俺しかいない道で俺は歩いていき、誰かとすれ違う気配もない。
電灯の眩しさで俺の目から涙が漏らした。
いいえ、それは嘘だ。
俺は泣いている理由は五分のことだ。
***
「ずっと前から好きだ」
「…………」
俺の告白を聞くと彼女は何も言わずに俺を眺めてくる。怪物を眺めているような目で。感動か同情かの合図を示さずに俺を見る。

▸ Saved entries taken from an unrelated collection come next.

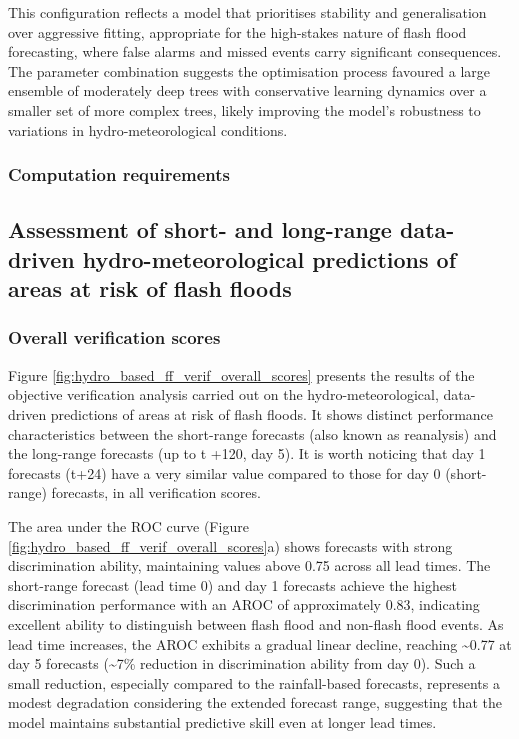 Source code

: This configuration reflects a model that prioritises stability and generalisation over aggressive fitting, appropriate for the high-stakes nature of flash flood forecasting, where false alarms and missed events carry significant consequences. The parameter combination suggests the optimisation process favoured a large ensemble of moderately deep trees with conservative learning dynamics over a smaller set of more complex trees, likely improving the model's robustness to variations in hydro-meteorological conditions.

\subsubsection{Computation requirements}



\subsection{Assessment of short- and long-range data-driven hydro-meteorological predictions of areas at risk of flash floods}

\subsubsection{Overall verification scores}

Figure \ref{fig:hydro_based_ff_verif_overall_scores} presents the results of the objective verification analysis carried out on the hydro-meteorological, data-driven predictions of areas at risk of flash floods. It shows distinct performance characteristics between the short-range forecasts (also known as reanalysis) and the long-range forecasts (up to t +120, day 5). It is worth noticing that day 1 forecasts (t+24) have a very similar value compared to those for day 0 (short-range) forecasts, in all verification scores. 

The area under the ROC curve (Figure \ref{fig:hydro_based_ff_verif_overall_scores}a) shows forecasts with strong discrimination ability, maintaining values above 0.75 across all lead times. The short-range forecast (lead time 0) and day 1 forecasts achieve the highest discrimination performance with an AROC of approximately 0.83, indicating excellent ability to distinguish between flash flood and non-flash flood events. As lead time increases, the AROC exhibits a gradual linear decline, reaching \sim0.77 at day 5 forecasts (\sim7\% reduction in discrimination ability from day 0). Such a small reduction, especially compared to the rainfall-based forecasts, represents a modest degradation considering the extended forecast range, suggesting that the model maintains substantial predictive skill even at longer lead times.

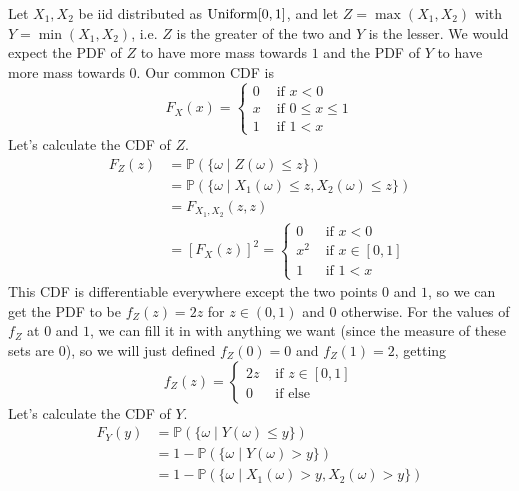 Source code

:   \begin{example}[Uniforms]
    \label{ex:uniforms}
    Let $X_1, X_2$ be iid distributed as $\operatorname{Uniform}[0, 1]$, and let $Z = \max(X_1, X_2)$ with $Y = \min(X_1, X_2)$, i.e. $Z$ is the greater of the two and $Y$ is the lesser. We would expect the PDF of $Z$ to have more mass towards $1$ and the PDF of $Y$ to have more mass towards $0$. Our common CDF is 
    \begin{equation}
      F_{X} (x) = \begin{cases} 0 & \text{ if } x < 0 \\
      x & \text{ if } 0 \leq x \leq 1 \\
      1 & \text{ if } 1 < x \end{cases}
    \end{equation}
    Let's calculate the CDF of $Z$. 
    \begin{align*}
      F_{Z} (z) & = \mathbb{P}(\{\omega \mid Z(\omega) \leq z\}) \\
      & = \mathbb{P}(\{ \omega \mid X_1 (\omega) \leq z, X_2 (\omega) \leq z\}) \\
      & = F_{X_1, X_2} (z, z) \\
      & = [F_{X} (z)]^2 = \begin{cases} 0 & \text{ if } x < 0 \\
      x^2 & \text{ if } x \in [0, 1] \\
      1 & \text{ if } 1 < x \end{cases}
    \end{align*}
    This CDF is differentiable everywhere except the two points $0$ and $1$, so we can get the PDF to be $f_Z (z) = 2 z$ for $z \in (0, 1)$ and $0$ otherwise. For the values of $f_Z$ at $0$ and $1$, we can fill it in with anything we want (since the measure of these sets are $0$), so we will just defined $f_Z (0) = 0$ and $f_Z(1) = 2$, getting 
    \begin{equation}
      f_Z (z) = \begin{cases} 2 z & \text{ if } z \in [0, 1] \\
      0 & \text{ if else} \end{cases}
    \end{equation}
    Let's calculate the CDF of $Y$. 
    \begin{align*}
      F_{Y} (y) & = \mathbb{P}(\{ \omega \mid Y(\omega) \leq y\}) \\
      & = 1 - \mathbb{P}(\{ \omega \mid Y(\omega) > y\}) \\
      & = 1 - \mathbb{P}(\{\omega \mid X_1 (\omega) > y, X_2 (\omega) > y \}) \\

\end{align*}
\end{example}
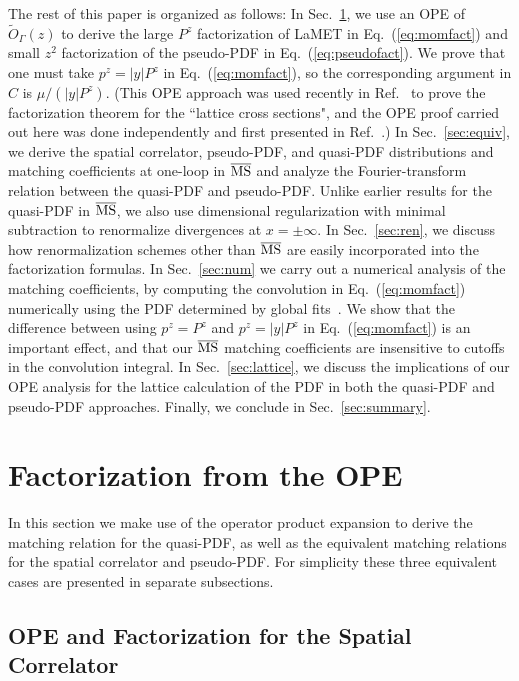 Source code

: \documentclass[prd,aps,twocolumn,preprintnumbers,showpacs,nofootinbib,superscriptaddress,notitlepage]{revtex4-1}
\newcommand{\spcorr}{spatial correlator\xspace}
\DeclareRobustCommand{\eq}[1]{Eq.~(\ref{eq:#1})}
\begin{document}
The rest of this paper is organized as follows: In Sec.~\ref{sec:ope}, we use an OPE of $\tilde{O}_\Gamma(z)$ to derive the large $P^z$ factorization of LaMET in Eq.~(\ref{eq:momfact}) and small $z^2$ factorization of the pseudo-PDF in Eq.~(\ref{eq:pseudofact}). We prove that one must take $p^z=|y|P^z$ in \eq{momfact}, so the corresponding argument in $C$ is $\mu/(|y|P^z)$.
(This OPE approach was used recently in Ref.~\cite{Ma:2017pxb} to prove the factorization theorem for the ``lattice cross sections", and the OPE proof carried out here was done independently and first presented in Ref.~\cite{Zhao:2017int}.)
%
In Sec.~\ref{sec:equiv}, we derive the \spcorr, pseudo-PDF, and quasi-PDF distributions and matching coefficients at one-loop in $\overline{\rm MS}$ and analyze the Fourier-transform relation between the quasi-PDF and pseudo-PDF. Unlike earlier results for the quasi-PDF in $\overline{\rm MS}$, we also use dimensional regularization with minimal subtraction to renormalize divergences at $x=\pm\infty$. In Sec.~\ref{sec:ren}, we discuss how renormalization schemes other than $\overline{\rm MS}$ are easily incorporated into the factorization formulas.
%
In Sec.~\ref{sec:num} we carry out a numerical analysis of the matching coefficients, by computing the convolution in Eq.~(\ref{eq:momfact}) numerically using the PDF determined by global fits~\cite{Martin:2009iq}. We show that the difference between using $p^z=P^z$ and $p^z=|y|P^z$ in \eq{momfact} is an important effect, and that our $\overline{\rm MS}$ matching coefficients are insensitive to cutoffs in the convolution integral. In Sec.~\ref{sec:lattice}, we discuss the implications of our OPE analysis for the lattice calculation of the PDF in both the quasi-PDF and pseudo-PDF approaches. Finally, we conclude in Sec.~\ref{sec:summary}.

\section{Factorization from the OPE}
\label{sec:ope}

In this section we make use of the operator product expansion to derive the matching relation for the quasi-PDF, as well as the equivalent matching relations for the \spcorr and pseudo-PDF. For simplicity these three equivalent cases are presented in separate subsections.
 
\subsection{OPE and Factorization for the Spatial Correlator}
\end{document}
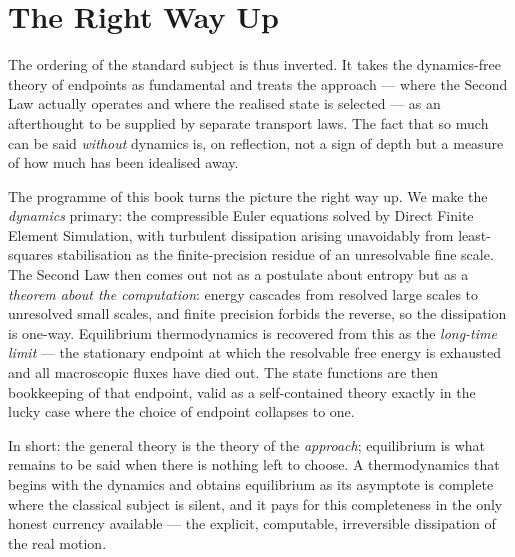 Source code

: \section{The Right Way Up}

The ordering of the standard subject is thus inverted. It takes the dynamics-free
theory of endpoints as fundamental and treats the approach --- where the Second Law
actually operates and where the realised state is selected --- as an afterthought to
be supplied by separate transport laws. The fact that so much can be said
\emph{without} dynamics is, on reflection, not a sign of depth but a measure of how
much has been idealised away.

The programme of this book turns the picture the right way up. We make the
\emph{dynamics} primary: the compressible Euler equations solved by Direct Finite
Element Simulation, with turbulent dissipation arising unavoidably from
least-squares stabilisation as the finite-precision residue of an unresolvable fine
scale. The Second Law then comes out not as a postulate about entropy but as a
\emph{theorem about the computation}: energy cascades from resolved large scales to
unresolved small scales, and finite precision forbids the reverse, so the
dissipation is one-way. Equilibrium thermodynamics is recovered from this as the
\emph{long-time limit} --- the stationary endpoint at which the resolvable free
energy is exhausted and all macroscopic fluxes have died out. The state functions
are then bookkeeping of that endpoint, valid as a self-contained theory exactly in
the lucky case where the choice of endpoint collapses to one.

In short: the general theory is the theory of the \emph{approach}; equilibrium is
what remains to be said when there is nothing left to choose. A thermodynamics that
begins with the dynamics and obtains equilibrium as its asymptote is complete where
the classical subject is silent, and it pays for this completeness in the only
honest currency available --- the explicit, computable, irreversible dissipation of
the real motion.
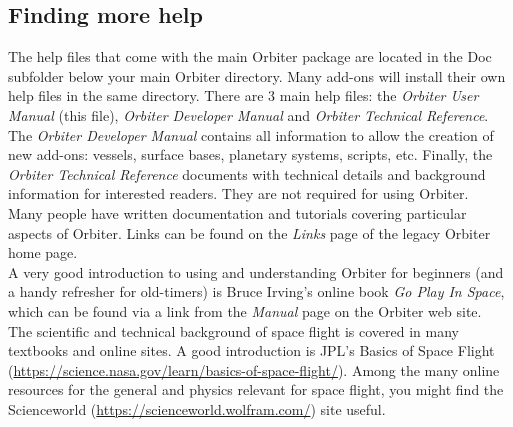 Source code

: \documentclass[Orbiter User Manual.tex]{subfiles}
\begin{document}
\subsection{Finding more help}
The help files that come with the main Orbiter package are located in the Doc subfolder below your main Orbiter directory. Many add-ons will install their own help files in the same directory. There are 3 main help files: the \textit{Orbiter User Manual} (this file), \textit{Orbiter Developer Manual} and \textit{Orbiter Technical Reference}.\\
The \textit{Orbiter Developer Manual} contains all information to allow the creation of new add-ons: vessels, surface bases, planetary systems, scripts, etc. Finally, the \textit{Orbiter Technical Reference} documents with technical details and background information for interested readers. They are not required for using Orbiter.\\
Many people have written documentation and tutorials covering particular aspects of Orbiter. Links can be found on the \textit{Links} page of the legacy Orbiter home page.\\
A very good introduction to using and understanding Orbiter for beginners (and a handy refresher for old-timers) is Bruce Irving's online book \textit{Go Play In Space}, which can be found via a link from the \textit{Manual} page on the Orbiter web site.\\
The scientific and technical background of space flight is covered in many textbooks and online sites. A good introduction is JPL's Basics of Space Flight (\url{https://science.nasa.gov/learn/basics-of-space-flight/}). Among the many online resources for the general and physics relevant for space flight, you might find the Scienceworld (\url{https://scienceworld.wolfram.com/}) site useful.
\end{document}
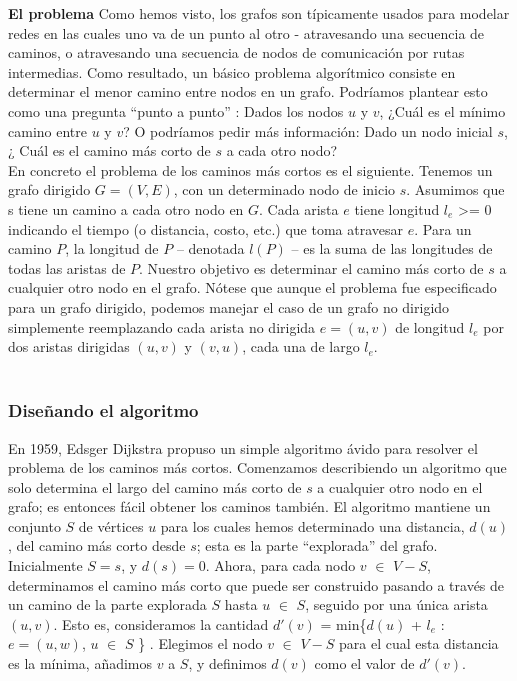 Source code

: \documentclass[a4paper, 12pt]{book}
\begin{document}
\textbf{El problema}
Como hemos visto, los grafos son típicamente usados para modelar redes en las cuales uno va de un punto al otro -  atravesando una secuencia de caminos, o atravesando una secuencia de nodos de comunicación por rutas intermedias. Como resultado, un básico problema algorítmico consiste en determinar el menor camino entre nodos en un grafo. Podríamos plantear esto como una pregunta ``punto a punto'' : Dados los nodos $u$ y $v$, ¿Cuál es el mínimo camino entre $u$ y $v$? O podríamos pedir más información: Dado un nodo inicial $s$, ¿ Cuál es el camino más corto de $s$ a cada otro nodo?\\

En concreto el problema de los caminos más cortos es el siguiente. Tenemos un grafo dirigido $G=(V,E)$, con un determinado nodo de inicio $s$. Asumimos que s tiene un camino a cada otro nodo en $G$. Cada arista $e$ tiene longitud $l_e$ >=  0 indicando el tiempo (o distancia, costo, etc.) que toma atravesar $e$. Para un camino $P$, la longitud de $P$ – denotada $l(P)$ – es la suma de las longitudes de todas las aristas de $P$. Nuestro objetivo es determinar el camino más corto de $s$ a cualquier otro nodo en el grafo. Nótese que aunque el problema fue especificado para un grafo dirigido, podemos manejar el caso de un grafo no dirigido simplemente reemplazando cada arista no dirigida $e=(u,v)$ de longitud $l_e$ por dos aristas dirigidas $(u,v)$ y $(v,u)$, cada una de largo $l_e$.\\\\

\subsubsection*{Diseñando el algoritmo}
En 1959, Edsger Dijkstra propuso un simple algoritmo ávido para resolver el problema de los caminos más cortos. Comenzamos describiendo un algoritmo que solo determina el largo del camino más corto de $s$ a cualquier otro nodo en el grafo; es entonces fácil obtener los caminos también. El algoritmo mantiene un conjunto $S$ de vértices $u$ para los cuales hemos determinado una distancia, $d(u)$, del camino más corto desde $s$; esta es la parte ``explorada'' del grafo. Inicialmente $S={s}$, y $d(s)=0$. Ahora, para cada nodo $v$ \(\in\) $V-S$, determinamos el camino más corto que puede ser construido pasando a través de un camino de la parte explorada $S$ hasta $u$ \(\in\) $S$, seguido por una única arista $(u,v)$. Esto es, consideramos la cantidad $d'(v)$ = min\{$d (u)$ + $l_e$ : $e=(u,w)$, $u$ \(\in\) $S$ \} . Elegimos el nodo $v$ \(\in\) $V-S$ para el cual esta distancia es la mínima, añadimos $v$ a $S$, y definimos $d(v)$ como el valor de $d'(v)$.\\
\end{document}
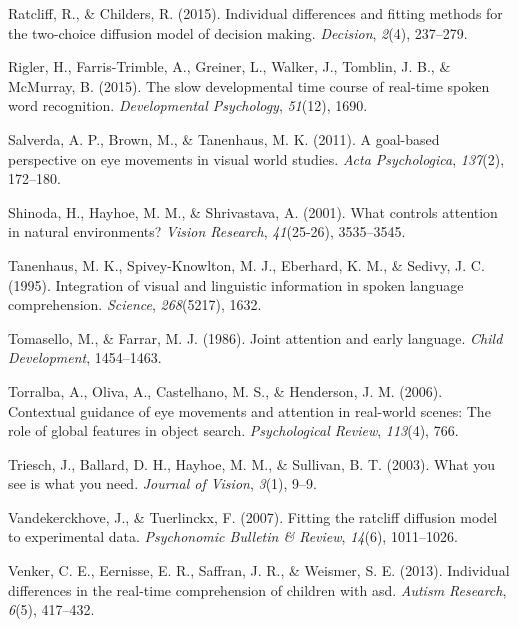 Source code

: \documentclass[,man,floatsintext]{apa6}
\begin{document}
\leavevmode\hypertarget{ref-ratcliff2015individual}{}%
Ratcliff, R., \& Childers, R. (2015). Individual differences and fitting methods for the two-choice diffusion model of decision making. \emph{Decision}, \emph{2}(4), 237--279.

\leavevmode\hypertarget{ref-rigler2015slow}{}%
Rigler, H., Farris-Trimble, A., Greiner, L., Walker, J., Tomblin, J. B., \& McMurray, B. (2015). The slow developmental time course of real-time spoken word recognition. \emph{Developmental Psychology}, \emph{51}(12), 1690.

\leavevmode\hypertarget{ref-salverda2011goal}{}%
Salverda, A. P., Brown, M., \& Tanenhaus, M. K. (2011). A goal-based perspective on eye movements in visual world studies. \emph{Acta Psychologica}, \emph{137}(2), 172--180.

\leavevmode\hypertarget{ref-shinoda2001controls}{}%
Shinoda, H., Hayhoe, M. M., \& Shrivastava, A. (2001). What controls attention in natural environments? \emph{Vision Research}, \emph{41}(25-26), 3535--3545.

\leavevmode\hypertarget{ref-tanenhaus1995integration}{}%
Tanenhaus, M. K., Spivey-Knowlton, M. J., Eberhard, K. M., \& Sedivy, J. C. (1995). Integration of visual and linguistic information in spoken language comprehension. \emph{Science}, \emph{268}(5217), 1632.

\leavevmode\hypertarget{ref-tomasello1986joint}{}%
Tomasello, M., \& Farrar, M. J. (1986). Joint attention and early language. \emph{Child Development}, 1454--1463.

\leavevmode\hypertarget{ref-torralba2006contextual}{}%
Torralba, A., Oliva, A., Castelhano, M. S., \& Henderson, J. M. (2006). Contextual guidance of eye movements and attention in real-world scenes: The role of global features in object search. \emph{Psychological Review}, \emph{113}(4), 766.

\leavevmode\hypertarget{ref-triesch2003you}{}%
Triesch, J., Ballard, D. H., Hayhoe, M. M., \& Sullivan, B. T. (2003). What you see is what you need. \emph{Journal of Vision}, \emph{3}(1), 9--9.

\leavevmode\hypertarget{ref-vandekerckhove2007fitting}{}%
Vandekerckhove, J., \& Tuerlinckx, F. (2007). Fitting the ratcliff diffusion model to experimental data. \emph{Psychonomic Bulletin \& Review}, \emph{14}(6), 1011--1026.

\leavevmode\hypertarget{ref-venker2013individual}{}%
Venker, C. E., Eernisse, E. R., Saffran, J. R., \& Weismer, S. E. (2013). Individual differences in the real-time comprehension of children with asd. \emph{Autism Research}, \emph{6}(5), 417--432.
\end{document}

「ありがとさ、けどうちはあんたのこと好きなんてないよ」
「分かってる」
「ならいい」
彼女は背を伸ばしてあくびをすると話しかける。
「この三年間ありがとね、いい友達だったよ、あんたは」
「うん」
「それじゃあね、康太はうちを待っているから」
康太。彼女の彼氏。俺ではない人。彼女が好きになった人。彼女とキスをする人。けしてに俺はなれない人。
「おう」
小走りで、彼女は去っていった。
この暗くなった空の下で、この大きい月のしたで、俺の初恋に振られた。
***
泣かないなら自分に嘘つきになる。
この美しい月の下で嘘をつくわけいかないのだ。
だから、今日で、嘘をつかないにした。
けれど、明日から、永遠の嘘つきになるのだ。